Key takeaways:
In recent years, Russia has suffered a series of large fires, the increased number of which many experts attribute to the moratorium on scheduled and unscheduled inspections of businesses, extended to 2024.
The most "high-profile" fires occurred in warehouses and shopping centers. This led to the inclusion in insurance contracts of additional restrictions and exclusions from insurance coverage (primarily in terms of fire risks) both for warehouse facilities and shopping centers and for other real estate objects.
Some of the additional exclusions were recommended by the RNPC (Russian National Reinsurance Company) and some were initiated by the insurers themselves. Quite often recommended by the RNRC additional exclusions from insurance coverage are included in the contracts in an "extended" form, which leads to additional limitation of insurance coverage.
The drafts of insurance contracts proposed by insurers are not "unchangeable" and are negotiable. If a risk from a contract is reinsured in RNRC , the insurer may amend the contract to the extent such changes do not contradict RNRC recommendations.
Policyholders can and should initiate negotiations with insurers to:
take into account the needs and specifics of the policyholder (if appropriate), and to
maximize all agreements regarding the scope of coverage.
Special attention should also be paid to filling in the insurance application.

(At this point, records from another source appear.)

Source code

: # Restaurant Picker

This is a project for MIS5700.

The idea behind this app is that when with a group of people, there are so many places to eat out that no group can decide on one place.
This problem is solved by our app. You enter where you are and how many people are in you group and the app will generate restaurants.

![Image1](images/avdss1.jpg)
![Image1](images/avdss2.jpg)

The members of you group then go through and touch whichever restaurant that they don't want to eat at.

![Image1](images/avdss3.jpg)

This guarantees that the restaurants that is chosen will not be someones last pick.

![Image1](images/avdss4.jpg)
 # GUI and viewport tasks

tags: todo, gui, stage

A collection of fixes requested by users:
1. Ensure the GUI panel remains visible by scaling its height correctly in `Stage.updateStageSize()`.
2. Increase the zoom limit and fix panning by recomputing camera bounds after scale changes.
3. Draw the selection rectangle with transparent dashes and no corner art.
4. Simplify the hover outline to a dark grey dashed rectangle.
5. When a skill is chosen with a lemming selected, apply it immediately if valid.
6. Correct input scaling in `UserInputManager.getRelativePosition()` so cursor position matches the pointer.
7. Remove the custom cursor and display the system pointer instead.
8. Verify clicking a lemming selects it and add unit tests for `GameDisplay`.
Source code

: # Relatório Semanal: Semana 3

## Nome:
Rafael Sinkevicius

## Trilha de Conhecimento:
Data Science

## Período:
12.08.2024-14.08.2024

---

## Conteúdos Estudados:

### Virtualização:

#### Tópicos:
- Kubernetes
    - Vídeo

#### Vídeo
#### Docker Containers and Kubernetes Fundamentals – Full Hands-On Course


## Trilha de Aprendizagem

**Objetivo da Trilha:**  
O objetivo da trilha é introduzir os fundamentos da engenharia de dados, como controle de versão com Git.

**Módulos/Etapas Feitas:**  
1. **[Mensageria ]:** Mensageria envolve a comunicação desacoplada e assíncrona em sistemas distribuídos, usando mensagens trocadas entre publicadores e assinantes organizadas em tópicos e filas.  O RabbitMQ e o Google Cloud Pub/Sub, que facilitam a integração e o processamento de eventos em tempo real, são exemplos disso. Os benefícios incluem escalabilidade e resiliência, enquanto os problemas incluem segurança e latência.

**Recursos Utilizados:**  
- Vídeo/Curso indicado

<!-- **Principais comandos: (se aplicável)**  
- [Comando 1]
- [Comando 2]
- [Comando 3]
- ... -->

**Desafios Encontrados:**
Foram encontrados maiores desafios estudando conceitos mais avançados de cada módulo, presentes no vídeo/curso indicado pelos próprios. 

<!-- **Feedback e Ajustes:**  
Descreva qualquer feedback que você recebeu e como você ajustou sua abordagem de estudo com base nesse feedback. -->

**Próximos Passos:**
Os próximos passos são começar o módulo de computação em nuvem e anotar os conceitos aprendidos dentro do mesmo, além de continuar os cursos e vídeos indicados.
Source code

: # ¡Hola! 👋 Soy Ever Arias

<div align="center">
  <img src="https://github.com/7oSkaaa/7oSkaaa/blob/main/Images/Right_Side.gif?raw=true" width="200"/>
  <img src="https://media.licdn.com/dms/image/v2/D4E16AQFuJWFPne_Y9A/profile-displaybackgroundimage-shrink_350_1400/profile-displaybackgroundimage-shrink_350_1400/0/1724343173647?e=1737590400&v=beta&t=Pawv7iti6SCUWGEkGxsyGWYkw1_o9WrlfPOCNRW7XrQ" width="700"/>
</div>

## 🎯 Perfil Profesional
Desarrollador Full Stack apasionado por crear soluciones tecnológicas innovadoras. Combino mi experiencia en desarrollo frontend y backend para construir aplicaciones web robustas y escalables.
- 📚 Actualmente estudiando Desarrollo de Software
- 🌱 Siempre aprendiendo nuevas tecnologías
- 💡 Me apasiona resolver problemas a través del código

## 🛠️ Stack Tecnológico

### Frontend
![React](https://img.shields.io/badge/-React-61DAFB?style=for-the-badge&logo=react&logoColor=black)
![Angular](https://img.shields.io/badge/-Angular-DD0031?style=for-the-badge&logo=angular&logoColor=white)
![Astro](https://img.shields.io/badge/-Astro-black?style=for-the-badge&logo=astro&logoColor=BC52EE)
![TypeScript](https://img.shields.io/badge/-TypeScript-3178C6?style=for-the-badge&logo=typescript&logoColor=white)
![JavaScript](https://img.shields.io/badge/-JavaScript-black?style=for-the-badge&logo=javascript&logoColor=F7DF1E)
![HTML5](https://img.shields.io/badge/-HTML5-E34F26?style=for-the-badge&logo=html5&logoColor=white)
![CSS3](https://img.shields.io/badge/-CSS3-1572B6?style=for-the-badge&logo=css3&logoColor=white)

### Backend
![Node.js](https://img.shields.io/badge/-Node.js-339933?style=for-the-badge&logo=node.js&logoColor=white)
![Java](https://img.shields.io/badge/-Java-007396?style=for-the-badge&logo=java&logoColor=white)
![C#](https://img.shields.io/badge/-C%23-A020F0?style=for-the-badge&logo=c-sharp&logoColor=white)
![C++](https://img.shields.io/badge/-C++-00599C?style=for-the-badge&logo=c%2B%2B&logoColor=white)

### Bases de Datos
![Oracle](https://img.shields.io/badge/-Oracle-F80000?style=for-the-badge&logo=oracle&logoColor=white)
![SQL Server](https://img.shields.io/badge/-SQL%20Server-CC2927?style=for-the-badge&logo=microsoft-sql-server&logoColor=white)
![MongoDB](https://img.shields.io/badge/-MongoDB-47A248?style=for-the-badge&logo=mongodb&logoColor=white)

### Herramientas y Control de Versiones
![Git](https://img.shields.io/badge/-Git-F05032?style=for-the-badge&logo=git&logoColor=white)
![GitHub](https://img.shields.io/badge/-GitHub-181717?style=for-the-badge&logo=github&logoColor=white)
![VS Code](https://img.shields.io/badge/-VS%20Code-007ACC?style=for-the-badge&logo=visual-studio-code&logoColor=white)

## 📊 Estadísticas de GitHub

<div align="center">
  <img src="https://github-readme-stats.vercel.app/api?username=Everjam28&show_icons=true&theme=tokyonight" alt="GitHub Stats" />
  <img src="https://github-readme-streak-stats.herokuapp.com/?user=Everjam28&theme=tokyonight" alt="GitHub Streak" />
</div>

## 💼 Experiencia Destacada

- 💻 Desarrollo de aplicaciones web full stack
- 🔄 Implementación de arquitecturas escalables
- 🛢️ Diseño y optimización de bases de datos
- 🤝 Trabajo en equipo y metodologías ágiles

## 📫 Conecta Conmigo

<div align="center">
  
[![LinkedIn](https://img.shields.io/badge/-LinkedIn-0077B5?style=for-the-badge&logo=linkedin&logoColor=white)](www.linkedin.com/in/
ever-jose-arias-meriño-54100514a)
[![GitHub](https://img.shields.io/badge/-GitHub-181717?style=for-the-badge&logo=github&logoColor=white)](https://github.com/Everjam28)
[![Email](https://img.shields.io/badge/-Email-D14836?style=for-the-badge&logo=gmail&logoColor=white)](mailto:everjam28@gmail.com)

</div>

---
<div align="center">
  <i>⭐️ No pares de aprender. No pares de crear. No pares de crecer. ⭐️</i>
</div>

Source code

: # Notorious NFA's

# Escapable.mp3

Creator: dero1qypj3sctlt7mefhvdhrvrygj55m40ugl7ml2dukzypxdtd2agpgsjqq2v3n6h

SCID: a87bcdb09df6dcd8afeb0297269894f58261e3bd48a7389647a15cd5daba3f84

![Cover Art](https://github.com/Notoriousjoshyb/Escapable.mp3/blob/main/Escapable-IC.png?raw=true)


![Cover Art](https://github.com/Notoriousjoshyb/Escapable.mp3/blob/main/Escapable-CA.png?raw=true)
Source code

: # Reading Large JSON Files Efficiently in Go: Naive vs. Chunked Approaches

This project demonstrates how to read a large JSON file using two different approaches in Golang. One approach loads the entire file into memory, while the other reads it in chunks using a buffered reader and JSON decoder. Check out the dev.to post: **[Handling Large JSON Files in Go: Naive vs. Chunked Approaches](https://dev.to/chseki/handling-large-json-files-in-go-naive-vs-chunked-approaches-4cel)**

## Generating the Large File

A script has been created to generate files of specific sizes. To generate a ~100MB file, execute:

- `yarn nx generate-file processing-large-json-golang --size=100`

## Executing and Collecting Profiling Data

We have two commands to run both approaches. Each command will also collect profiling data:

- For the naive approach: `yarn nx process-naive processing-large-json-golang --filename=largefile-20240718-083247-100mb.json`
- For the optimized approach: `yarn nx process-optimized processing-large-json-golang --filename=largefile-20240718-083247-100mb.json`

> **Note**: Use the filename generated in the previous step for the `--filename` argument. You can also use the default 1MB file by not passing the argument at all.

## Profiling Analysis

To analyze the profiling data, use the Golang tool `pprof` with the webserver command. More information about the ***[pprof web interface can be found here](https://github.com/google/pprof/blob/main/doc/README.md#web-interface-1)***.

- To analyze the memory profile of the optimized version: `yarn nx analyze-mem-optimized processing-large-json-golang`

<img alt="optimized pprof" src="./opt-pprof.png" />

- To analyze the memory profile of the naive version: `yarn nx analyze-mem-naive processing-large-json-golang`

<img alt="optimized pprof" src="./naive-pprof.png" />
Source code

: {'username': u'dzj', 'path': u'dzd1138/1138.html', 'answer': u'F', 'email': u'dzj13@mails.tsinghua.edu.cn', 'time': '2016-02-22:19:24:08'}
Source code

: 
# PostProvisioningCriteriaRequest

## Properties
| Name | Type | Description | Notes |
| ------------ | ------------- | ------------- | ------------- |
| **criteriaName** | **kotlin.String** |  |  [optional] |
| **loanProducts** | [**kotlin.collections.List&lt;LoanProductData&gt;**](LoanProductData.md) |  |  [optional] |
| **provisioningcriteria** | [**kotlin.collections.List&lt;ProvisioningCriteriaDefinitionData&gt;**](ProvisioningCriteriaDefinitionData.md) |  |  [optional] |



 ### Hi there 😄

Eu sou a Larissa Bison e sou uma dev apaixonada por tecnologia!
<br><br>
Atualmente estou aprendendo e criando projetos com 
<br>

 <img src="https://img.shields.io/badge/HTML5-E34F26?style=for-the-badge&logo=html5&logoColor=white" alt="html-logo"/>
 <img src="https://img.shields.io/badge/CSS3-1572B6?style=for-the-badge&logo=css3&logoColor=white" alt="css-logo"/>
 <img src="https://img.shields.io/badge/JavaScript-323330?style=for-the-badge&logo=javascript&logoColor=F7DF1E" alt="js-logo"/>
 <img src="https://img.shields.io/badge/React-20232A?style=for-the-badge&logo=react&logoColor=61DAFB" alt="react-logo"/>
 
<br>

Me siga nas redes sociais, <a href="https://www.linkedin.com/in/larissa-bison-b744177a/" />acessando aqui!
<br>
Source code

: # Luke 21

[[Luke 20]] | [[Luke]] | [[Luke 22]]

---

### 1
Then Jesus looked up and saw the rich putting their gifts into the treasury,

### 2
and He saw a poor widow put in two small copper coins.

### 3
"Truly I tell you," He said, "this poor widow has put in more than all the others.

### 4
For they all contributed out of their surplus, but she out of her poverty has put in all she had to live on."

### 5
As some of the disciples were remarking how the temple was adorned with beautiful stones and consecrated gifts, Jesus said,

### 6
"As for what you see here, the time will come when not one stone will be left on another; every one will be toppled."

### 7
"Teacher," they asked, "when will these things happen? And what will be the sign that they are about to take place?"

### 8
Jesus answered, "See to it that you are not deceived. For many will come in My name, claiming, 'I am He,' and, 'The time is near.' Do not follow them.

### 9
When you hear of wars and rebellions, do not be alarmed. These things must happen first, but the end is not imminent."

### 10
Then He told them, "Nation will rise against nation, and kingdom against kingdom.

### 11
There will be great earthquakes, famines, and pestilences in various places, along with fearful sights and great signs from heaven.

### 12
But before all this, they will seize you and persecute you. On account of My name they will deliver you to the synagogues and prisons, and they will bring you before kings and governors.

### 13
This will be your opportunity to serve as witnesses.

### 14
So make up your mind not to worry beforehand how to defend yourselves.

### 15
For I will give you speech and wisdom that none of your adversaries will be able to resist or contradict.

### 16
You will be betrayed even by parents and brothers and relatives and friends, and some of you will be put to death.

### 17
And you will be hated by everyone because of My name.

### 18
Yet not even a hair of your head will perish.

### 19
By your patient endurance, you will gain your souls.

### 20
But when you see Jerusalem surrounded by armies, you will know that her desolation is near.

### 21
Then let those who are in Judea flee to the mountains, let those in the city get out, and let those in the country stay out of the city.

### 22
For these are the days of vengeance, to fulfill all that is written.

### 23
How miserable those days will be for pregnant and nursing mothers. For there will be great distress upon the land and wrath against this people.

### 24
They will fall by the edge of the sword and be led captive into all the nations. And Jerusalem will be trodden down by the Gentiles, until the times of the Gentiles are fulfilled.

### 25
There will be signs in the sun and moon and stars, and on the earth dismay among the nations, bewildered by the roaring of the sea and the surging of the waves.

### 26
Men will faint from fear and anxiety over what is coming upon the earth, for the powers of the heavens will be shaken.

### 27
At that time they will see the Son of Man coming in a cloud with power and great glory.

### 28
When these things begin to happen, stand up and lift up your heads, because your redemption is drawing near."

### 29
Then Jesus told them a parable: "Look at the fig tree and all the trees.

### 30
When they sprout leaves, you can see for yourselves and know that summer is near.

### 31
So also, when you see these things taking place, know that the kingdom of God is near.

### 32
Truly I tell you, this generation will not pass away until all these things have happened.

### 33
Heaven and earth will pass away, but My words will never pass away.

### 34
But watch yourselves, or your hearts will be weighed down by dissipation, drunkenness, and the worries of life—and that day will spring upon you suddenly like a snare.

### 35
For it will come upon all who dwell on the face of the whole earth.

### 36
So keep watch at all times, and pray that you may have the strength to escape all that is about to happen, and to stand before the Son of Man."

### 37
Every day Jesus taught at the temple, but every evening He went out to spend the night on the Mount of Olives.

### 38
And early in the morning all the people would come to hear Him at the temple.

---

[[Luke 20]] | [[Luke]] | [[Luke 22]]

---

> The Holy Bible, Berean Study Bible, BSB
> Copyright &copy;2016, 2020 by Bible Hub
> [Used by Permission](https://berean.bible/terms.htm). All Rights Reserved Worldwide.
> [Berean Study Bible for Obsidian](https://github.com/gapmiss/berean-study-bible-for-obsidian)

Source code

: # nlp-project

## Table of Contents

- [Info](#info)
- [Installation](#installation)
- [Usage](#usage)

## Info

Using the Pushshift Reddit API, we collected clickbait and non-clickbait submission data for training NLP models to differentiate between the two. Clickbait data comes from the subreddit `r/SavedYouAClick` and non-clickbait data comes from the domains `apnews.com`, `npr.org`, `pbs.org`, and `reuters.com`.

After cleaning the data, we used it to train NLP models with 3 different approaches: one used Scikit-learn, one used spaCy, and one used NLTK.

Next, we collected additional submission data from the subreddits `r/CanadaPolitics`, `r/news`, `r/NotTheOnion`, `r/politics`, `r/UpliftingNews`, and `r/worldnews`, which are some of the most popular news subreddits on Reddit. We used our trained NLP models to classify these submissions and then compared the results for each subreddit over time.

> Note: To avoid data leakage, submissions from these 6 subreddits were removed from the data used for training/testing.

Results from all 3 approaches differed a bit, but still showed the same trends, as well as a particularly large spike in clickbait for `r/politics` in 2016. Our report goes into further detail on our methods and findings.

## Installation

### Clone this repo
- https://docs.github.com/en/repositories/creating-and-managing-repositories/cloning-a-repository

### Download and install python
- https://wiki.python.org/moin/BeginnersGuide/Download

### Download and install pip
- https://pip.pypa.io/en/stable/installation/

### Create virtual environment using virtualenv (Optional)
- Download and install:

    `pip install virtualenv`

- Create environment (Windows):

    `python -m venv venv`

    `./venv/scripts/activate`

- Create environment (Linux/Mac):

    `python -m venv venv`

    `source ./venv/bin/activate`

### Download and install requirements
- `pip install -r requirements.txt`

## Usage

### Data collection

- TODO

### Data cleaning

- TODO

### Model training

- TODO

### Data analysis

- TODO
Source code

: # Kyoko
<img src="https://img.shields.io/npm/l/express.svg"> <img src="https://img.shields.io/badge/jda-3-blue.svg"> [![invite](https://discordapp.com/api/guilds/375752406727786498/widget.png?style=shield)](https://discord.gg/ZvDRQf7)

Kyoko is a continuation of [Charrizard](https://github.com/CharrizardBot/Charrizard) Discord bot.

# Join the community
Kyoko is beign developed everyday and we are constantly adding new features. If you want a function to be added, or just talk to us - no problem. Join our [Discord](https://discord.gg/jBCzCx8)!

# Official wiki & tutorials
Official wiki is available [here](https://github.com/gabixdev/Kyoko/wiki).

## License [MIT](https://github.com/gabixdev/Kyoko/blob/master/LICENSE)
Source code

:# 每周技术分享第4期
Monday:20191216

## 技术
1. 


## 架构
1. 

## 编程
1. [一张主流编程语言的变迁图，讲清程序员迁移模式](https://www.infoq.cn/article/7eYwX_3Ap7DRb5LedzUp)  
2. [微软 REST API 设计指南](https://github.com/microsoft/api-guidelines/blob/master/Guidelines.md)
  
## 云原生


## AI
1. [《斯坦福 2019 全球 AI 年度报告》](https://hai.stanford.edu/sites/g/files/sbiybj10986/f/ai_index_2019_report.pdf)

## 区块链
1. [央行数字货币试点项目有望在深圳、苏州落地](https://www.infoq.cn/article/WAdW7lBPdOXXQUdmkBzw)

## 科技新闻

Insurers more and more often apply with claims for invalidation of insurance contracts after the insured event on the basis of providing false information in the insurance application.
The presence of a formally unclosed prescription of the Ministry of Emergency Situations with actual elimination of all violations specified in it by the time of conclusion of the insurance contract may become the basis for invalidation of the insurance contract at the claim of the insurer, if the policyholder did not inform the insurer about the presence of such formally unclosed prescription when concluding the insurance contract.
The insurer is not obliged to verify on his own the existence of prescriptions, including by the Unified Register of Inspections.
The insurer's awareness of the existence of a violation of fire safety requirements (as a result of an inspection of the insured object) does not mean that the insurer has agreed to cover insured events that may arise in connection with such violation, if there is a general exclusion in the insurance rules according to which a fire due to violation of fire safety requirements is not an insured event.
Additional attention paid by the policyholder to the insurance application and the terms and conditions of the insurance contract itself can significantly improve the policyholder's position in settling the insured event.
The value of an insurance contract for the policyholder should be assessed not by the amount of the insurance premium paid, but by the amount of the insured sum (max insurance compensation) that the policyholder will be able to receive in case of the insured event under such a contract.